=== Data entries ===

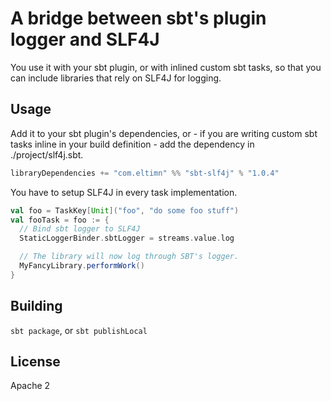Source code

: # A bridge between sbt's plugin logger and SLF4J

You use it with your sbt plugin, or with inlined custom sbt tasks, so that you can
include libraries that rely on SLF4J for logging.

## Usage
Add it to your sbt plugin's dependencies, or - if you
are writing custom sbt tasks inline in your build
definition - add the dependency in ./project/slf4j.sbt.

```sbt
libraryDependencies += "com.eltimn" %% "sbt-slf4j" % "1.0.4"
```

You have to setup SLF4J in every task implementation.
```scala
val foo = TaskKey[Unit]("foo", "do some foo stuff")
val fooTask = foo := {
  // Bind sbt logger to SLF4J
  StaticLoggerBinder.sbtLogger = streams.value.log

  // The library will now log through SBT's logger.
  MyFancyLibrary.performWork()
}
```

## Building
`sbt package`, or `sbt publishLocal`

## License
Apache 2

=== TASK TO COMPLETE ===
Each record must be set down again without alteration, and no picture may be carried over.

=== YOUR SOLUTION ===
Source code

: # A bridge between sbt's plugin logger and SLF4J

You use it with your sbt plugin, or with inlined custom sbt tasks, so that you can
include libraries that rely on SLF4J for logging.

## Usage
Add it to your sbt plugin's dependencies, or - if you
are writing custom sbt tasks inline in your build
definition - add the dependency in ./project/slf4j.sbt.

```sbt
libraryDependencies += "com.eltimn" %% "sbt-slf4j" % "1.0.4"
```

You have to setup SLF4J in every task implementation.
```scala
val foo = TaskKey[Unit]("foo", "do some foo stuff")
val fooTask = foo := {
  // Bind sbt logger to SLF4J
  StaticLoggerBinder.sbtLogger = streams.value.log

  // The library will now log through SBT's logger.
  MyFancyLibrary.performWork()
}
```

## Building
`sbt package`, or `sbt publishLocal`

## License
Apache 2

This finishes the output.